§ **Data for this exercise**:
----------------------------------------
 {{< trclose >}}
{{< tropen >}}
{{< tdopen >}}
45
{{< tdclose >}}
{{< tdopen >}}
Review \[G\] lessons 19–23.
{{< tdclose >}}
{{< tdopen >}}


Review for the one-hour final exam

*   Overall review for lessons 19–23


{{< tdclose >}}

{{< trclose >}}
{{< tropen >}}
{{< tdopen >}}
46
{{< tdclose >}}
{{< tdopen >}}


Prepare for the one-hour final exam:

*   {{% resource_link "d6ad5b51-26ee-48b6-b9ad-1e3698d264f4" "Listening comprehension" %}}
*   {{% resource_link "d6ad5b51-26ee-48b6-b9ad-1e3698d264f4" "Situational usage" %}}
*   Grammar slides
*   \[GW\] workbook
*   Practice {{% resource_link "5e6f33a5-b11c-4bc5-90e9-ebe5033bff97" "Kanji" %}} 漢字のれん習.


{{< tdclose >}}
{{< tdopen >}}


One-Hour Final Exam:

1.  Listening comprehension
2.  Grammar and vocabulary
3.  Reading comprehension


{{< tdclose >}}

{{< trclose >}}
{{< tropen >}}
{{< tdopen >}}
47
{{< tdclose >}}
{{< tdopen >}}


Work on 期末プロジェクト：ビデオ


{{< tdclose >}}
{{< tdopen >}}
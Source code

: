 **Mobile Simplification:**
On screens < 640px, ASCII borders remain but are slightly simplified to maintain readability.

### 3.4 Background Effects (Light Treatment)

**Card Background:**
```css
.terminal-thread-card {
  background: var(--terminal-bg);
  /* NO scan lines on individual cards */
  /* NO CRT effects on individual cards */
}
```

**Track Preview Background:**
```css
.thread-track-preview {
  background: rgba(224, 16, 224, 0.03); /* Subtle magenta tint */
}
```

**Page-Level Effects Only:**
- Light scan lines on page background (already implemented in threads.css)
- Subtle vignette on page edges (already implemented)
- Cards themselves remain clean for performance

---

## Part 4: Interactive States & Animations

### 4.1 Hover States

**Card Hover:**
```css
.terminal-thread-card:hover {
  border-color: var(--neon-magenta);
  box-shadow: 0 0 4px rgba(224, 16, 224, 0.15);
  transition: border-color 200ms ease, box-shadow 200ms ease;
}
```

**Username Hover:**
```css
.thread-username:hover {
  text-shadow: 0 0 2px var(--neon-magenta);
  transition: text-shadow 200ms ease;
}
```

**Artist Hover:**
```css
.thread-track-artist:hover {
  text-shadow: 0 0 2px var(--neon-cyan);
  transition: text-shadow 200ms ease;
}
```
----------------------------------------
§ **Task to complete**: The response must consist solely of the lines from the top of the records through the line holding "Grammar and vocabulary", copied word for word.

§ **Output of the task**:
 {{< trclose >}}
{{< tropen >}}
{{< tdopen >}}
45
{{< tdclose >}}
{{< tdopen >}}
Review \[G\] lessons 19–23.
{{< tdclose >}}
{{< tdopen >}}


Review for the one-hour final exam

*   Overall review for lessons 19–23


{{< tdclose >}}

{{< trclose >}}
{{< tropen >}}
{{< tdopen >}}
46
{{< tdclose >}}
{{< tdopen >}}


Prepare for the one-hour final exam:

*   {{% resource_link "d6ad5b51-26ee-48b6-b9ad-1e3698d264f4" "Listening comprehension" %}}
*   {{% resource_link "d6ad5b51-26ee-48b6-b9ad-1e3698d264f4" "Situational usage" %}}
*   Grammar slides
*   \[GW\] workbook
*   Practice {{% resource_link "5e6f33a5-b11c-4bc5-90e9-ebe5033bff97" "Kanji" %}} 漢字のれん習.


{{< tdclose >}}
{{< tdopen >}}


One-Hour Final Exam:

1.  Listening comprehension
2.  Grammar and vocabulary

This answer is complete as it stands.